Is a Crypto-Will a new frontier for estate planning and administration?

April 3, 2019 Ian Hull Estate & Trust, Estate Litigation, Estate Planning, Uncategorized, Wills Tags: , , , , 0 Comments

The popularity of cryptocurrencies has heightened the world’s attention on the versatility of blockchain technology. An interesting development is the application of a blockchain solution for estate planning of crypto assets.

Generally speaking, a blockchain is a shared, real-time ledger of any type of information that can be recorded ranging from financial transactions to ownership of real property. Blockchain technology allows for blocks of information to be stored in a chain on a distributed peer-to-peer network.

The traditional method of estate planning, as we know it, involves hiring a lawyer to prepare a will, which appoints the executor(s) and lists the beneficiaries. When the testator passes away it is the responsibility of the executor to administer the estate in accordance with the will. This traditional method has created uncertainty for testators who own Bitcoin or other cryptocurrency and intend for their beneficiaries to receive them.

It is estimated that millions of Bitcoins have been lost as a result of testators not adequately factoring this type of asset into their estate plan. For testators that have considered their crypto assets, concerns still remain as to whether the executor has the technological ability to access and distribute a cryptocurrency holding.

One possible way for the testator to address this uncertainty is to author a plan with detailed instructions and provide the private key to the executor(s).

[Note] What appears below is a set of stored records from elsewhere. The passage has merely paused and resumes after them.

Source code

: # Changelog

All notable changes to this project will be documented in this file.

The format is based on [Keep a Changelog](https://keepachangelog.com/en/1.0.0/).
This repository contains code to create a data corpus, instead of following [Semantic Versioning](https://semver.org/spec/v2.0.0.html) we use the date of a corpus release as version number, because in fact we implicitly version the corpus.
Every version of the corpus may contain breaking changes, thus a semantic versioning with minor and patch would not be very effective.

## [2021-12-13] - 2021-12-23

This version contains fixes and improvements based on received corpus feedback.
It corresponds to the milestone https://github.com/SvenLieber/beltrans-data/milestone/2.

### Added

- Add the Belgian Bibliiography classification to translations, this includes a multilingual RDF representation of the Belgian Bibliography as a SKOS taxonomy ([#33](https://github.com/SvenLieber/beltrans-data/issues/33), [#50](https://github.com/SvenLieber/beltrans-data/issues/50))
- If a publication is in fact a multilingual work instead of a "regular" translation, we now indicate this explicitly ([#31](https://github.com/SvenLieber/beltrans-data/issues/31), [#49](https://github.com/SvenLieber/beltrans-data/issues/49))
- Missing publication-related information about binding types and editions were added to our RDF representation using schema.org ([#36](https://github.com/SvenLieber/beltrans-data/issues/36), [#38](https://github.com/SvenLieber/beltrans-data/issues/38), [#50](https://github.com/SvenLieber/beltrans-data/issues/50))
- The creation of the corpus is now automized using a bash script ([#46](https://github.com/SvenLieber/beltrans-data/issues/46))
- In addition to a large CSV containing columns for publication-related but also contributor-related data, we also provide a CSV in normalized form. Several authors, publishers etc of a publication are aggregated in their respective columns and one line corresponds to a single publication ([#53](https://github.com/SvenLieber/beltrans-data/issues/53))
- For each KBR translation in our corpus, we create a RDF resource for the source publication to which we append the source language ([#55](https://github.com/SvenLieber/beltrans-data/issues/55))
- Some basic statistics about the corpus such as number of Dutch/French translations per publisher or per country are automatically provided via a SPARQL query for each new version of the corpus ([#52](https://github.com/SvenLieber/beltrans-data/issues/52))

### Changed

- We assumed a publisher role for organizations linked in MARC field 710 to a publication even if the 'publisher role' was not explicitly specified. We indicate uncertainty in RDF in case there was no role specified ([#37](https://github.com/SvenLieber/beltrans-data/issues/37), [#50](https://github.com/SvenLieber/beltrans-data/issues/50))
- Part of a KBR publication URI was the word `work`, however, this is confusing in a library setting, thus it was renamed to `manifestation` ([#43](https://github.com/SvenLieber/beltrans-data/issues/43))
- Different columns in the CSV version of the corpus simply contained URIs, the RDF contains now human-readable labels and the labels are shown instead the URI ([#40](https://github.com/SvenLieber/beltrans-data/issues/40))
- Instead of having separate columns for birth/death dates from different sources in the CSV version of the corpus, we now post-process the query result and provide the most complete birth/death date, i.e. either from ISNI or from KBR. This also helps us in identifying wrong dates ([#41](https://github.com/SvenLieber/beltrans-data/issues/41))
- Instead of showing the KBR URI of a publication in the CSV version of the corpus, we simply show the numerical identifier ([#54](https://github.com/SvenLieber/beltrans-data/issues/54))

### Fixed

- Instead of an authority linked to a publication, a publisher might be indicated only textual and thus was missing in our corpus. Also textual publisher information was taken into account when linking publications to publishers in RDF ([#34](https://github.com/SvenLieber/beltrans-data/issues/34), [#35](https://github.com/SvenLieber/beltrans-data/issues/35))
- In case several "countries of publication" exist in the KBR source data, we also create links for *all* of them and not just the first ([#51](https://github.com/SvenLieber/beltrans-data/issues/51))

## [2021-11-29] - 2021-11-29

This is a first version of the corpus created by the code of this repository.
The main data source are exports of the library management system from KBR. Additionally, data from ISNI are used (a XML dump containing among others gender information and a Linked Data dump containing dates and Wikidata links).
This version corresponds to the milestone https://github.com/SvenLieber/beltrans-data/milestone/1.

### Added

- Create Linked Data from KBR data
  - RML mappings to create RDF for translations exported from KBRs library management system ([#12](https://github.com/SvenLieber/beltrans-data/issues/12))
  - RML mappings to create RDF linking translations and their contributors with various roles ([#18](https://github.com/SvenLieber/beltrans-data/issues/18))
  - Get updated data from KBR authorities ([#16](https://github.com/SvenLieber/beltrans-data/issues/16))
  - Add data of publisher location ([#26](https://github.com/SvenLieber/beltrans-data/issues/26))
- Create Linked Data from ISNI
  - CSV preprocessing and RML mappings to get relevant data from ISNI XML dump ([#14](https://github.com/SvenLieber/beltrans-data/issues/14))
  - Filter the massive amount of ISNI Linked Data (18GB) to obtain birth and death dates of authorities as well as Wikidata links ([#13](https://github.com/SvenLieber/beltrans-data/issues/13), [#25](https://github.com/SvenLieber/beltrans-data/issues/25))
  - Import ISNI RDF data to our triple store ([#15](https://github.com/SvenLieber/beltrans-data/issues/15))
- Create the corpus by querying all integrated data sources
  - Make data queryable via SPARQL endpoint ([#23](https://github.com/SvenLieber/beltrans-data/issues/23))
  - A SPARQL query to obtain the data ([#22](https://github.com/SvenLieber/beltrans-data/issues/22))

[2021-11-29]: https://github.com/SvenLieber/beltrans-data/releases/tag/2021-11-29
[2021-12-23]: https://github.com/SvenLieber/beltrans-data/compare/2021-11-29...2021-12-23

A start-up company in the United States has fostered a novel approach to this issue. The company’s product offering uses a blockchain-registered will also known as a “crypto-will” to enable digital assets to be transferred automatically. The idea behind the product is that once a testator’s death record appears in the Death Master File, a computer database of death records made available by the United States Social Security Office, the crypto-will is then activated and executes the wishes of the testator. This potential solution eliminates the need for an executor to administer this portion of an individual’s estate.

As the crypto-will is still very much in the development stage, many questions still remain. It will be interesting to discover how the concept of a crypto-will evolves in the near future.